▸ **What to produce**: Work out how many lines in the listing below carry the word "thành". Give that number alone.

▸ **Provided data**:

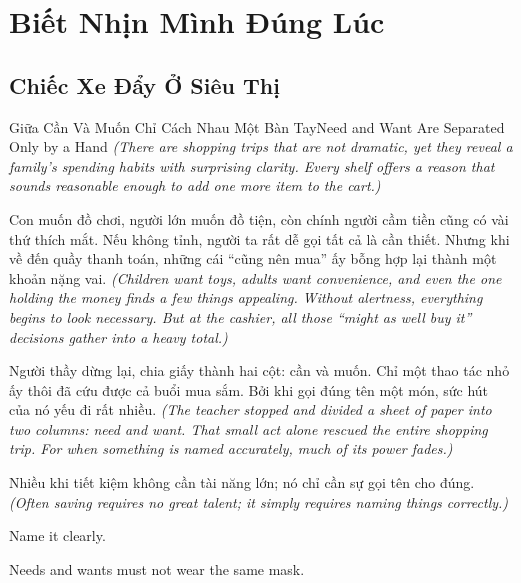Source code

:\chapter{Biết Nhịn Mình Đúng Lúc}

\section{Chiếc Xe Đẩy Ở Siêu Thị}
\begin{truyen}{Giữa Cần Và Muốn Chỉ Cách Nhau Một Bàn Tay}{Need and Want Are Separated Only by a Hand}
\textit{(There are shopping trips that are not dramatic, yet they reveal a family’s spending habits with surprising clarity. Every shelf offers a reason that sounds reasonable enough to add one more item to the cart.)}

Con muốn đồ chơi, người lớn muốn đồ tiện, còn chính người cầm tiền cũng có vài thứ thích mắt. Nếu không tỉnh, người ta rất dễ gọi tất cả là cần thiết. Nhưng khi về đến quầy thanh toán, những cái ``cũng nên mua'' ấy bỗng hợp lại thành một khoản nặng vai.
\textit{(Children want toys, adults want convenience, and even the one holding the money finds a few things appealing. Without alertness, everything begins to look necessary. But at the cashier, all those ``might as well buy it'' decisions gather into a heavy total.)}

Người thầy dừng lại, chia giấy thành hai cột: cần và muốn. Chỉ một thao tác nhỏ ấy thôi đã cứu được cả buổi mua sắm. Bởi khi gọi đúng tên một món, sức hút của nó yếu đi rất nhiều.
\textit{(The teacher stopped and divided a sheet of paper into two columns: need and want. That small act alone rescued the entire shopping trip. For when something is named accurately, much of its power fades.)}
\end{truyen}

\begin{baihoc}
Nhiều khi tiết kiệm không cần tài năng lớn; nó chỉ cần sự gọi tên cho đúng.
\textit{(Often saving requires no great talent; it simply requires naming things correctly.)}
\end{baihoc}

\begin{ghinhoanh}
Name it clearly.

Needs and wants must not wear the same mask.
\end{ghinhoanh}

▸ **Reply to the task**: 2